Opinion
April 18, 1994
Appeal from the Supreme Court, Queens County (Posner, J.).
Ordered that the order is affirmed insofar as appealed from, with costs.
A building owned by the plaintiff in Queens was destroyed by a fire in January 1989. The plaintiff, alleging that the appellant caused the fire by failing to repair the pipes in the building in a workmanlike manner, commenced an action to recover for damages to the property and served a notice upon the appellant seeking disclosure of any investigative reports concerning the fire. The appellant moved for a protective order on the ground that the requested material was exempt from disclosure pursuant to CPLR 3101 (d) (2) because it was prepared by its claims department "solely in anticipation of a lawsuit or to defend an existing claim as in this case".

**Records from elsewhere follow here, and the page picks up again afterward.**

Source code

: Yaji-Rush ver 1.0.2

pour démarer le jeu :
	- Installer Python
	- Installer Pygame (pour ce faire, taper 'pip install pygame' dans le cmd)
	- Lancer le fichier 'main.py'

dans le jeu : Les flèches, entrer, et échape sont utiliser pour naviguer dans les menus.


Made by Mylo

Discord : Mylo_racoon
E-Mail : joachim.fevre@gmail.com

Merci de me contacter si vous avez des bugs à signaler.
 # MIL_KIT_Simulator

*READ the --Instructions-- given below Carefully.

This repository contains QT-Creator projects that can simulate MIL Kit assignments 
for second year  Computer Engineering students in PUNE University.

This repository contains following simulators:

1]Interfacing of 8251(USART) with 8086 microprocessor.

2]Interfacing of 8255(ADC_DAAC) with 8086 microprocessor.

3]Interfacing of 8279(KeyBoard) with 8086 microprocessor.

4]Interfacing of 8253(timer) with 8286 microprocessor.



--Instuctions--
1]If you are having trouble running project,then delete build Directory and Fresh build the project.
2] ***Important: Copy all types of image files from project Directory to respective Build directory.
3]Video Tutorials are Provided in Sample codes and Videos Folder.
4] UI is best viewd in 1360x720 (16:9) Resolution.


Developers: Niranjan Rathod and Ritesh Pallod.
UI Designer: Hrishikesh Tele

As the party seeking to preclude discovery, the appellant had the burden of proving that the material was not discoverable (see, Crazytown Furniture v Brooklyn Union Gas Co., 145 A.D.2d 402; see also, Spectrum Sys. Intl. Corp. v Chemical Bank, 78 N.Y.2d 371; Koump v Smith, 25 N.Y.2d 287). We find that the Supreme Court did not improvidently exercise its discretion by denying the appellant's request for a protective order. Pursuant to CPLR 3101 (g), accident reports prepared in the regular course of business operations or practices are discoverable, even if made solely for the purpose of litigation (see, Crazytown Furniture v Brooklyn Union Gas Co., supra; Miranda v Blair Tool Mach. Corp., 114 A.D.2d 941; Pataki v Kiseda, 80 A.D.2d 100). The appellant failed to meet its burden of establishing that the material was not prepared in the regular course of business (see, Crazytown Furniture v Brooklyn Union Gas Co., supra; see also, Chakmakjian v NYRAC, Inc., 154 A.D.2d 644).
The appellant's argument that certain matters should be redacted from the report was not timely raised in the Supreme Court, and we decline to reach it on appeal. Lawrence, J.P., O'Brien, Joy and Florio, JJ., concur.